Kennst Du inklusive Bands?
Ich kenne keine Inklusive Band. Im Fernsehen gab es mal eine Doku, ist aber schon eine halbe Ewigkeit her.
Wie kommst Du in der Regel auf ein Konzert? Nutzt Du auch Sonderfahrdienste, wie z.B. das Schlienz Rollstuhltaxi in Stuttgart?
Ich habe ein Auto mit entsprechenden Umbauten.
Musstest Du schon mal eine Location vor Beginn der Veranstaltung bereits wieder verlassen, weil erst vor Ort klar wurde, dass sie nicht ausreichend barrierefrei war?
Nein, wenn ich mal da bin, wird auch gerockt. Ich checke das alles vorher ab.
Was sind die Voraussetzungen dafür, dass Du einen entspannten Abend mit Musik genießen kannst?
Ein entsprechender Parkplatz, WC, keine Stufen…und vor allem gute Freunde die dabei sind, alleine mach ich das nicht mehr.

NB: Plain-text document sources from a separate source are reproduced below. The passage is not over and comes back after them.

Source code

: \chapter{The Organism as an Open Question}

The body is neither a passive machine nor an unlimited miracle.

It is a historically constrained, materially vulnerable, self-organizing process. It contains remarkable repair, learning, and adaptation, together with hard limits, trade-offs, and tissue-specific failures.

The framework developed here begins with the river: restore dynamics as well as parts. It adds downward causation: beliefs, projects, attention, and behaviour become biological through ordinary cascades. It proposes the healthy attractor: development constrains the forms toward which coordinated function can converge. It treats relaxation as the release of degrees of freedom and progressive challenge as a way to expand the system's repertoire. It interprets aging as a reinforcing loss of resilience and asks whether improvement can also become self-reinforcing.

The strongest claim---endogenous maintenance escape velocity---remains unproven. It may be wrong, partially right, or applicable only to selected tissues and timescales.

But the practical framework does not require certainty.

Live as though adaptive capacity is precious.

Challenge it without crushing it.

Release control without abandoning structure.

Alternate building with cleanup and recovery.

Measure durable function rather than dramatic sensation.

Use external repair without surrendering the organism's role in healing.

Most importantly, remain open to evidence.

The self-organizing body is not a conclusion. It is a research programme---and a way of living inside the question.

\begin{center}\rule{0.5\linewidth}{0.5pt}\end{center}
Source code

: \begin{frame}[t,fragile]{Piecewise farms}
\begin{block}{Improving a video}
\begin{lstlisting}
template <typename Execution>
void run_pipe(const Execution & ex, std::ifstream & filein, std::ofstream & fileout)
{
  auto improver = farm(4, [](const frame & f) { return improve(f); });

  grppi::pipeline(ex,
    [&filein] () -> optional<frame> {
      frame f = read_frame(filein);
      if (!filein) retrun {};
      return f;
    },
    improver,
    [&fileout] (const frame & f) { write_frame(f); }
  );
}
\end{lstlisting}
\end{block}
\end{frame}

Hast Du das Gefühl ,dass Menschen ohne Behinderung Dir gegenüber gehemmt oder verunsichert sind? Fühlst Du Dich auf einem Konzert gut integriert, oder hast Du eher das Gefühl (unangenehm) “im Mittelpunkt” zu stehen?
Die meisten lassen einen in Ruhe oder ignorieren mich. Ist mir am liebsten. Signalisiere ich irgendeine Notlage, ist bei größeren Menschenmengen, auch in der Fußgängerzone, in der Regel gleich Hilfe da. Das ist seit meinem ersten Ausflug mit dem Rollstuhl so geblieben. Da gibt es natürlich auch die Übermotivierten, die einen über eine Straße rollern, über die man nicht drüber will. Die meisten Menschen sind aber vorsichtig und fragen nach, bevor sie helfen. Bei Konzerten habe ich öfters das “Maskottchenproblem”. Da gibt es dann Menschen die denken der Rollifahrer tanzt gern und sorgen für Platz und schnappen einen dann und schieben einen ungefragt durch die Gegend…Ufff, grauenhaft! Da muss ich manchmal auch meine Begleitpersonen zurück pfeifen. Die meinen es ja alle gut. Manchmal hat man auch unvermittelt eine Frau auf dem Schoß sitzen. Ok, es gibt Schlimmeres, aber ein Selfie, och ne. Das Maskottchenproblem nimmt mit steigendem Alkoholpegel auch deutlich zu. Flucht meist nicht möglich, ich bin ja der Fels in der Brandung, Haaaaa….
Gibt es etwas, was Du gerne in diesem Zusammenhang mal loswerden würdest?
Auf den Rolli Tribünen kommt es auch vor, dass Rollifahrer sich mit ihren Begleitpersonen gegenseitig die Laune vermiesen, indem sie über die Location oder Ordner, Sicherheitspersonal, schlechte Parkmöglichkeiten abkotzen – Bitte nicht kurz vor dem Konzert, da brauch ich Positive Vibrations. Ich bin jedesmal so froh, wenn ich meinen Platz vor der Bühne gefunden habe, da kann ich das nicht haben, weil ich nicht so schnell umschalten kann.
Vielen Dank Rainer, für das unterhaltsame und aufschlussreiche Interview!